Part 1: Web Accessibility Principles – Perceivable

Web Accessibility Principles - Perceivable

Table of Contents

To make a fully accessible and compliant website, developers turn to the WCAG, or the Web Content Accessibility Guidelines, currently on version 2.1. The WCAG 2.1 is created by the combined work of web experts around the world, and periodically updated to include new accessibility options for the latest technology. Since many different laws and regulations around the world (including the United States) reference the WCAG, it’s the go-to source for accessibility changes to make on your website.

What “Perceivable” Means

Now it’s time to dig into some details. The WCAG 2.1 divides its guidelines into four primary pillars. We’re going over some details of the first pillar in this guide, “Perceivable.” What does Perceivable mean? It refers to how a website can be accessed by those with disabilities – these individuals should be able to perceive everything on a website they visit. That often means making content available in multiple ways.

That’s an overview of Perceivable, but if your brand is interested in making changes to your website for something like ADA (Americans with Disabilities Act) compliance, you’ll want plenty of specifics. The WCAG calls those specifics “success criteria,” and they contain plenty of details that developers can use. The problem is that they are a bit confusing, obscure, and frankly pretty boring.

We’re helping out with a condensed view of the success criterion for Perceivable, and what that translates to for your website. Let’s start with some of the most important changes you can make.

Perceivable Success Criteria

Text Alternatives

Does your website have non-text content? It should – images, videos, infographics, charts, and more are all key components in today’s websites, and important for good web traffic results. But those with visual impairments may not be able to perceive them: You need a text alternative so that these users can understand visual content. Let’s take a look at the most common examples and what they need.

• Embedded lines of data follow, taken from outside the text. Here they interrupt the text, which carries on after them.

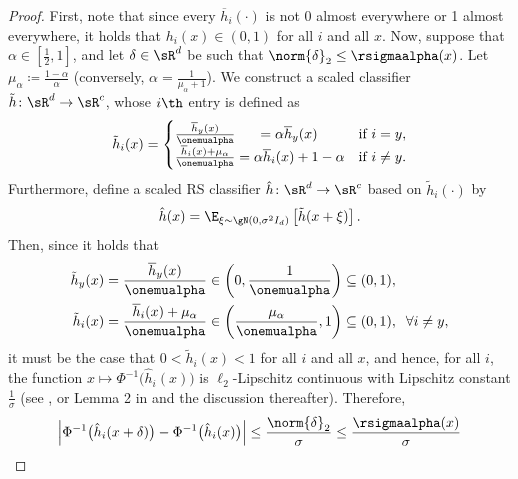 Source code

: \documentclass[11pt, letterpaper]{article}
\theoremstyle{plain}
\theoremstyle{definition}
\begin{document}
\begin{proof}
	First, note that since every $\overline{h}_i (\cdot)$ is not 0 almost everywhere or 1 almost everywhere, it holds that $h_i (x) \in (0, 1)$ for all $i$ and all $x$. Now, suppose that $\alpha \in [\frac{1}{2}, 1]$, and let $\delta\in \sR^d$ be such that $\norm{\delta}_2 \le \rsigmaalpha (x)$. Let $\mu_\alpha \coloneqq \frac{1-\alpha}{\alpha}$ (conversely, $\alpha = \frac{1} {\mu_\alpha+1}$). We construct a scaled classifier $\tilde{h} \colon \sR^d \to \sR^c$, whose $i\th$ entry is defined as
	\begin{equation*}
		\tilde{h}_i (x) = \begin{aligned}
			\begin{cases}
				\frac{\overline{h}_y (x)} {\onemualpha} \hspace{5.3mm} = \alpha \overline{h}_y(x) & \text{if $i = y$}, \\
				\frac{\overline{h}_i (x) + \mu_\alpha} {\onemualpha} = \alpha \overline{h}_i (x) + 1 - \alpha & \text{if $i \ne y$}.
			\end{cases}
			\end{aligned}
	\end{equation*}
	Furthermore, define a scaled RS classifier $\hat{h} \colon \sR^d \to \sR^c$ based on $\tilde{h}_i (\cdot)$ by 
	\begin{equation*}
		\hat{h} (x) = \E_{\xi \sim \gN (0, \sigma^2 I_d)} \left[ \tilde{h} (x+\xi) \right].
	\end{equation*}
	Then, since it holds that
	\begin{align*}
		\tilde{h}_y(x) &= \frac{\overline{h}_y (x)} {\onemualpha} \in \left( 0, \frac{1}{\onemualpha} \right) \subseteq (0, 1), \\
		\tilde{h}_i(x) &= \frac{\overline{h}_i (x) + \mu_\alpha} {\onemualpha} \in \left( \frac{\mu_\alpha} {\onemualpha}, 1 \right) \subseteq (0, 1), \;\; \forall i \neq y,
	\end{align*}
	it must be the case that $0 < \tilde{h}_i (x) < 1$ for all $i$ and all $x$, and hence, for all $i$, the function $x \mapsto \Phi^{-1} \big( \hat{h}_i(x) \big)$ is $\ell_2$-Lipschitz continuous with Lipschitz constant $\frac{1}{\sigma}$ (see \cite[Lemma~1]{Levine19}, or Lemma 2 in \cite{Salman19} and the discussion thereafter). Therefore,
	\begin{equation}
		\left| \Phi^{-1} \big( \hat{h}_i (x+\delta) \big) - \Phi^{-1} \big( \hat{h}_i (x) \big) \right| \le \frac{\norm{\delta}_2} {\sigma} \le \frac{\rsigmaalpha (x)}{\sigma} \label{eq:lipschitz_inequality}

\end{equation}
\end{proof}
\end{document}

  • Images: A key part of images is their metadata, which includes the title of the image and its description. For web accessibility, the important field is “Alt Text” which should always be filled out (this is easier on some images than others). Alt Text should quickly describe what is in the image. It does not need to be a grammatically proper sentence and should save syllables where possible. The Alt Text is what screen readers will read out when describing an image, so think about what people should know about it and why the image is relevant. If it’s an instructional image, use the Alt Text to type out the specific instructions.
  • Video: Video has two common options for text alternatives. The first is using captions, and there are a number of editing tools that you can use that can automatically add captions to video, or you can add these manually for more complicated content. The other option is a full text transcript of your video placed below it or provide a link to a separate page with the transcript. This option may be suitable for interviews, how-to video guides, and similar options. Transcripts may also help improve your SEO in some situations.
  • Infographics: Infographics are used to share a lot of information in one cohesive image with charts and graphics. That’s a difficult thing to make accessible to those who may not be able to see the image. Tags like alt tags aren’t of much help here, there’s just too much data to communicate. One of the easiest ways to make infographics accessible is to provide a text-based alternative with all that data included.
  • Charts: Interactive charts tend to use text, but they are worth mentioning because they can be tricky to make accessible. While screen readers and other technology can read chart information, they often do so incorrectly, in an order that doesn’t make sense. It’s a good idea to avoid interactive charts for accessibility reasons. A complex chart as an image should have short alt text denoting a full description that follows the graphic.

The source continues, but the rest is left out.